東北への思いが発露した、富澤タクとのデュオ
畠山美由紀は宮城県の気仙沼出身。そして4番目のゲストミュージシャン、富澤タクは福島県いわき市の出身。つまり二人とも東北出身者。この日のライブでは、そんな彼女たちの強い郷土愛を聴かせてもらいました。
まずは富澤タクのソロ曲、『そのさき』から。アコースティック・ギターの音色が主役のフォークナンバー。
富澤タク – 『そのさき』
畠山美由紀とのデュエットで披露されたのは、『予定~福島と宮城に帰ったら~』という曲。震災があってから、様々な形で故郷への支援を続けてきた彼女たちですが、この曲もチャリティー・プロジェクト『予定シリーズ』の一環です。郷土の好きなものや場所の名前が淡々と並ぶ歌詞に乗る声の情感に、涙が止まりませんでした。

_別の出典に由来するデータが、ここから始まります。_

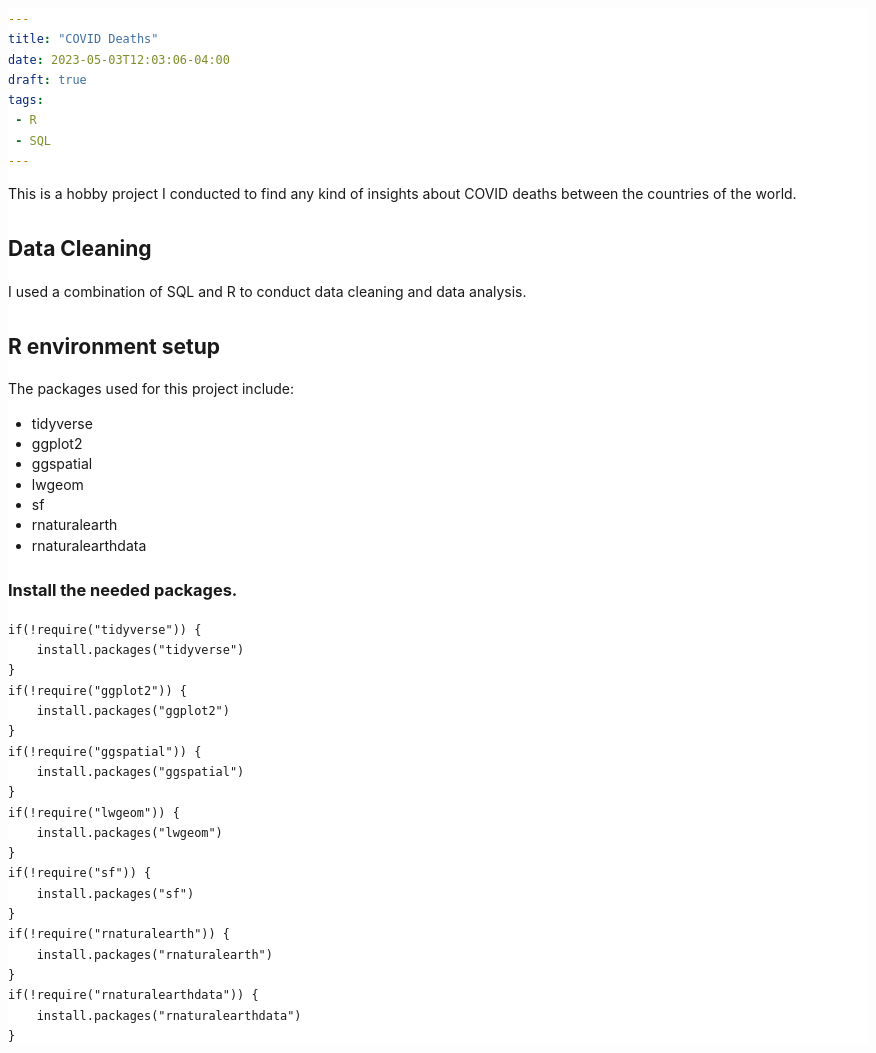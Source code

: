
 ```yaml
---
title: "COVID Deaths"
date: 2023-05-03T12:03:06-04:00
draft: true
tags:
 - R
 - SQL
---
```


This is a hobby project I conducted to find any kind of insights about COVID deaths between the countries of the world.
## Data Cleaning
I used a combination of SQL and R to conduct data cleaning and data analysis.

## R environment setup
The packages used for this project include:
  - tidyverse
  - ggplot2
  - ggspatial
  - lwgeom
  - sf
  - rnaturalearth
  - rnaturalearthdata

### Install the needed packages.
```{r}
if(!require("tidyverse")) {
	install.packages("tidyverse")
}
if(!require("ggplot2")) {
	install.packages("ggplot2")
}
if(!require("ggspatial")) {
	install.packages("ggspatial")
}
if(!require("lwgeom")) {
	install.packages("lwgeom")
}
if(!require("sf")) {
	install.packages("sf")
}
if(!require("rnaturalearth")) {
	install.packages("rnaturalearth")
}
if(!require("rnaturalearthdata")) {
	install.packages("rnaturalearthdata")
}
```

今はなかなか時間がなくて叶わないけれど、たまには無理をしてでも地元へ帰ろうと思った。
可憐さとグルーヴを併せ持つディーバ、土岐麻子
次に登場したのは土岐麻子。意外にも、畠山美由紀とはこの日が初共演でした。畠山美由紀とアン・サリーのスタイルが違うように、土岐麻子のジャズ観もまた異なっていて、彼女の場合はより都会的。例えば、この時歌われた『PINK』。東京で生まれ育った彼女は、「地元」や「地方」という概念を持ちません。帰れば迎えてくれるような不変の場所もない。そのため、この曲の題材となったのは「変わってゆく街」だったといいます。
デュエットで披露されたのは、ブレッド&バターの『ピンク・シャドウ』のカバー。この曲がリリースされたのは1974年。過去には山下達郎にもカバーされたけれど、誰かに歌われる度に新しい表情を見せてくれます。畠山・土岐コンビによる『ピンク・シャドウ』は、女性らしさが強く出たシティポップとなっていました。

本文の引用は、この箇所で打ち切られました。